A Sussex MP is using taxpayers money to keep a home in London despite owning a second property in the same street.

Francis Maude, the MP for Horsham and a member of the Conservative Shadow Cabinet, said he was totally confident he was following the rules in claiming more than £23,000 in Parliamentary allowances to cover the mortgage on a £345,000 luxury flat in Lambeth, South London, while renting out his £500,000 house a minute's walk away.

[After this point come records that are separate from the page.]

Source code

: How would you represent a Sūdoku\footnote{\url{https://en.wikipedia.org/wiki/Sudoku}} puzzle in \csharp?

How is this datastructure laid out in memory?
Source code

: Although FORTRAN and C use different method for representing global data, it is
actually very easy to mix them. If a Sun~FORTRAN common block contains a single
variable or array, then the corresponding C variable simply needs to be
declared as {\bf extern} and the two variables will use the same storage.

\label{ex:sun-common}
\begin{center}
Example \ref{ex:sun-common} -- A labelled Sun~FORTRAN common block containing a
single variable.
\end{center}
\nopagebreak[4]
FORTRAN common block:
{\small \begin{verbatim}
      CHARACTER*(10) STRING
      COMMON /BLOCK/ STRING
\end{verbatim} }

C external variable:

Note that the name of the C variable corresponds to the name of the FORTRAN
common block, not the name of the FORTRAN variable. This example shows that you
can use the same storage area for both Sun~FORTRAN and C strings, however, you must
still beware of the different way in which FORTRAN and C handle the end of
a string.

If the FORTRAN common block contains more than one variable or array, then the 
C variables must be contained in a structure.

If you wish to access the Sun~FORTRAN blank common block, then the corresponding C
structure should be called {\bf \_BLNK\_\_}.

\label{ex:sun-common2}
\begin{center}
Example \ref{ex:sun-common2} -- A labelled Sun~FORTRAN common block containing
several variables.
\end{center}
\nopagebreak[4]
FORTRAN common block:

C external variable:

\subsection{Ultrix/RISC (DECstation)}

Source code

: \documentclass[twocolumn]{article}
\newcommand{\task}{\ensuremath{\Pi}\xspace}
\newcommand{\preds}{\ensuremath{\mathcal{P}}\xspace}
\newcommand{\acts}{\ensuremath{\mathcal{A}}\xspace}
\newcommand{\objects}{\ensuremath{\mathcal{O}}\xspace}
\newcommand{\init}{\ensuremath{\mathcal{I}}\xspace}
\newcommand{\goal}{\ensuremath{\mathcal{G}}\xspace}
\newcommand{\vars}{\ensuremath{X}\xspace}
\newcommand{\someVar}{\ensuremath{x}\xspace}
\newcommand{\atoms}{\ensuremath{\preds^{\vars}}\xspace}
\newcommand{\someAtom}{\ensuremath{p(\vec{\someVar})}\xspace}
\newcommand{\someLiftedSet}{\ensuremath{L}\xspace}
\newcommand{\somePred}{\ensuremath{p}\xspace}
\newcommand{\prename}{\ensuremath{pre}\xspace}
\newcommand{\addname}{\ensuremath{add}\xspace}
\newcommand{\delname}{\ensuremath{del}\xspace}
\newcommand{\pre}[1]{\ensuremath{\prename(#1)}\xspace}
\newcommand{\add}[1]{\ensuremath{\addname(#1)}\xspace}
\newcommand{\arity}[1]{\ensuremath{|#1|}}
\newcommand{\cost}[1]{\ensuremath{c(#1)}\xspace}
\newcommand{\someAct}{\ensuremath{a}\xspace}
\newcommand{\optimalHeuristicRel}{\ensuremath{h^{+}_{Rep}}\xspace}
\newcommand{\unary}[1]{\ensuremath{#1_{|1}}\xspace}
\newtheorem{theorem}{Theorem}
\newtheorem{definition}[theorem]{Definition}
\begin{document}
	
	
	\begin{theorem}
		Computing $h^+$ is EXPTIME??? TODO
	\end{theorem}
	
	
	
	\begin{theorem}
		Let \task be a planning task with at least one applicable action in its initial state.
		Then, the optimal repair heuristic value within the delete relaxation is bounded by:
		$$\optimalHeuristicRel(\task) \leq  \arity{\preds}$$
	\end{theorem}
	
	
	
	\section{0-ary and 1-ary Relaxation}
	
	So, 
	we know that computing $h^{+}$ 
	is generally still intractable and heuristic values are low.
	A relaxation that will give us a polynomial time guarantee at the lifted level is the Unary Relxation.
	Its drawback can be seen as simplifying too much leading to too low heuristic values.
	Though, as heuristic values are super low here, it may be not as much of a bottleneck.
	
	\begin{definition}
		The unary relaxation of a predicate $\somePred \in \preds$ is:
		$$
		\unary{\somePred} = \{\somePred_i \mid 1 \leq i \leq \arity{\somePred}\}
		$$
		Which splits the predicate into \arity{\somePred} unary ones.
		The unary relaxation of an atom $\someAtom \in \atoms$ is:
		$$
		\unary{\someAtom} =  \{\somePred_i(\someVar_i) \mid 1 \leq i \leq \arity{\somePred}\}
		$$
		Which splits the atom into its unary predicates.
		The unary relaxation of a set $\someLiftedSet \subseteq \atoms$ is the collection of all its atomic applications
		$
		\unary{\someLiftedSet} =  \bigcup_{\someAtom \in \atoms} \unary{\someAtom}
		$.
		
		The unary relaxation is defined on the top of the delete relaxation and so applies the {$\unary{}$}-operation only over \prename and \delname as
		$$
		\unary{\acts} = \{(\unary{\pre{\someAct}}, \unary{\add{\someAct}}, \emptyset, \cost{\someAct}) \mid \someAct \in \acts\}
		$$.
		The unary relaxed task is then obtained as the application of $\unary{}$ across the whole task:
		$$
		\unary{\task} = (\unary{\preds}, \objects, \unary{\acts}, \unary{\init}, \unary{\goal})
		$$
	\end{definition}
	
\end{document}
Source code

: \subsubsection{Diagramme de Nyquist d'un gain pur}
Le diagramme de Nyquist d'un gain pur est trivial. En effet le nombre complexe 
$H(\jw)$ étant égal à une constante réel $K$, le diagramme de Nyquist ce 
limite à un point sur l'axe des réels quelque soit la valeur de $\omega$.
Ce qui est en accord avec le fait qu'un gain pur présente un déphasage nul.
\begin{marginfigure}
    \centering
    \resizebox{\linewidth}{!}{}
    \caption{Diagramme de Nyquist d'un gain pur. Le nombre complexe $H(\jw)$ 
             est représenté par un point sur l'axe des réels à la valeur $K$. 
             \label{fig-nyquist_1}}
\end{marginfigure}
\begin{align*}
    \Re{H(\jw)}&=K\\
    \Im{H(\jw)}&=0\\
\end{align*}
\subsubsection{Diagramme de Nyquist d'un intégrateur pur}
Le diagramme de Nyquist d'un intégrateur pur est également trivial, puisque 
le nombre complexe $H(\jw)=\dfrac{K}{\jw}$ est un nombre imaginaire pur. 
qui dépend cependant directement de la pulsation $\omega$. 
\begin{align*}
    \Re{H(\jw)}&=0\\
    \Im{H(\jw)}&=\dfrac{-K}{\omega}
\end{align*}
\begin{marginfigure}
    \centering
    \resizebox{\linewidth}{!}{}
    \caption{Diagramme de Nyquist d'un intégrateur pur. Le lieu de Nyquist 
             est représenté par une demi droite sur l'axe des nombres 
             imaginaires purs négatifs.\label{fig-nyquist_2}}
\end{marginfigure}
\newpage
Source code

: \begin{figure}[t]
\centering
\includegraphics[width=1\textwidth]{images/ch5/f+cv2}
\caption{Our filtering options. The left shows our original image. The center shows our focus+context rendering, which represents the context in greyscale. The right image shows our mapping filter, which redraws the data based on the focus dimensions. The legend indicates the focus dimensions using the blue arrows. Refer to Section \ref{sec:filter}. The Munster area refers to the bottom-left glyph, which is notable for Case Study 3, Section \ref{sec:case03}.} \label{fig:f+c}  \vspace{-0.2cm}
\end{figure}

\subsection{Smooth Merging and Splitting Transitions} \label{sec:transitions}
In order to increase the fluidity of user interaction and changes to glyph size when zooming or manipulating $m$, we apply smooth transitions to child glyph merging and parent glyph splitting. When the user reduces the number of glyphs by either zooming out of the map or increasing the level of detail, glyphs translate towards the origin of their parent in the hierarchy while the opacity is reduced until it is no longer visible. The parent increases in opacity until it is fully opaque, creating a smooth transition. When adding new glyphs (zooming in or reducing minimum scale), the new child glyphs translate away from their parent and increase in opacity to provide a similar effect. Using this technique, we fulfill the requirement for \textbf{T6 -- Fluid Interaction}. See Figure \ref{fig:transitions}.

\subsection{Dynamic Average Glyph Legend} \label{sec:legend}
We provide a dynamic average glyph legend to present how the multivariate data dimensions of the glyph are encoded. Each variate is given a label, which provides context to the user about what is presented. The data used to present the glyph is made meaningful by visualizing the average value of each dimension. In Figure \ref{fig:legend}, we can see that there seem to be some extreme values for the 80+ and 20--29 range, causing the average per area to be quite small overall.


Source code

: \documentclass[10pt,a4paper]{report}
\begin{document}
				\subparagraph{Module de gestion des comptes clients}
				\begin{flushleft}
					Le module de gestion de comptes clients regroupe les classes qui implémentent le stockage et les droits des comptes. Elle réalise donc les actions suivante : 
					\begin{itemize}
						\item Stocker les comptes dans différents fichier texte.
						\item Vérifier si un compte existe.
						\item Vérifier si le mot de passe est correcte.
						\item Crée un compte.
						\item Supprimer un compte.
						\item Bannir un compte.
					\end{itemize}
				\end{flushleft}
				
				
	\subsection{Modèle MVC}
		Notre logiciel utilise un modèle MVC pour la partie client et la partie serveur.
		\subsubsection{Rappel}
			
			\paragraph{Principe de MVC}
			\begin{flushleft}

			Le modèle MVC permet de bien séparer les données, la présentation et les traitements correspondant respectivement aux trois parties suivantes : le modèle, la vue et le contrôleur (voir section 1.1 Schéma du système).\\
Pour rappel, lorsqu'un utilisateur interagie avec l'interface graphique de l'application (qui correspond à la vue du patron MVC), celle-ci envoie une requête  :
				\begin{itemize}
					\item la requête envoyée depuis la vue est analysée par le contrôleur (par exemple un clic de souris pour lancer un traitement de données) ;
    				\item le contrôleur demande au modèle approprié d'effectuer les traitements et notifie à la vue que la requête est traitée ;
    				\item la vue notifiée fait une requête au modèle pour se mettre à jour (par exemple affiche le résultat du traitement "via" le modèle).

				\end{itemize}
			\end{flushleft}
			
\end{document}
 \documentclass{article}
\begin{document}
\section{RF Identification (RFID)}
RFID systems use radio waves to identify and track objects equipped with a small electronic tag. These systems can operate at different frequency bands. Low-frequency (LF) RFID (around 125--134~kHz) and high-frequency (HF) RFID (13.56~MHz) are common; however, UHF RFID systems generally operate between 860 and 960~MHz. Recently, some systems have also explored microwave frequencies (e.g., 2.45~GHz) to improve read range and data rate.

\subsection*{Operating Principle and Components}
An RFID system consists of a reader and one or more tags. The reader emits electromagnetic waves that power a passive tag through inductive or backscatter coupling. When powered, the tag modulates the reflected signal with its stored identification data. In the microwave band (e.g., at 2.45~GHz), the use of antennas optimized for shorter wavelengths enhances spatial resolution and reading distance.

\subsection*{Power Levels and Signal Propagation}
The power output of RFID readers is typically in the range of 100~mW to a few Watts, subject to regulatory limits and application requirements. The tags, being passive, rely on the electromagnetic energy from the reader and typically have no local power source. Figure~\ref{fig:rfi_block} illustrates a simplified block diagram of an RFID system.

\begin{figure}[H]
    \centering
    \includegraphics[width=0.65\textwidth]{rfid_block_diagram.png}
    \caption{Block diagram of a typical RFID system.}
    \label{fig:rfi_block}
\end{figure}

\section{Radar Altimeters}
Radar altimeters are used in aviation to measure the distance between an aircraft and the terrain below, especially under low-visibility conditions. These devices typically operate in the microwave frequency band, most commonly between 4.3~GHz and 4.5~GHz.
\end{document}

Mr Maude, who also owns a £750,000 farmhouse near his West Sussex constituency, increased his claim under the controversial additional cost allowance (ACA), which is designed to enable MPs to stay in London during the week to carry out their Parliamentary duties, from £5,519 a year in 2006, when he bought the flat in which he now lives, to £23,083 in 2007/08.

The MP insisted his only expense claims were for property used for his work as an MP, as permitted under the rules.

However, Lewes MP Norman Baker suggested the behaviour of some MPs in claiming cash for expenditure that was not strictly necessary appeared unethical.

The Lib Dem MP said: "MPs have been encouraged to use a second home allowance to gain economic advantage and play it in the way most favourable to them, which seems to me unethical."

The details of Mr Maude's property portfolio, revealed in a Channel 4 documentary The Westminster Gravy Train, come after a series of claims that senior politicians are abusing the expenses system.

Mr Maude said he had been able to pay off the mortgage on his house while outside Parliament, between 1992 and 1997, before he was elected MP for Horsham, and he was using his ACA claims to pay the interest on the mortgage on his flat.

He said: "We bought outright the house that is now rented and spent substantial sums of our own renovating it.

"When we decided to move to a flat in London it made sense to rent out the house rather than sell it.

"We had paid off the mortgage on our then London property before I was reelected in 1997, from money I had earned while I was out of Parliament.

"I am totally confident that I have acted within the letter and the spirit of the rules in only claiming for a property that I use for my work as an MP."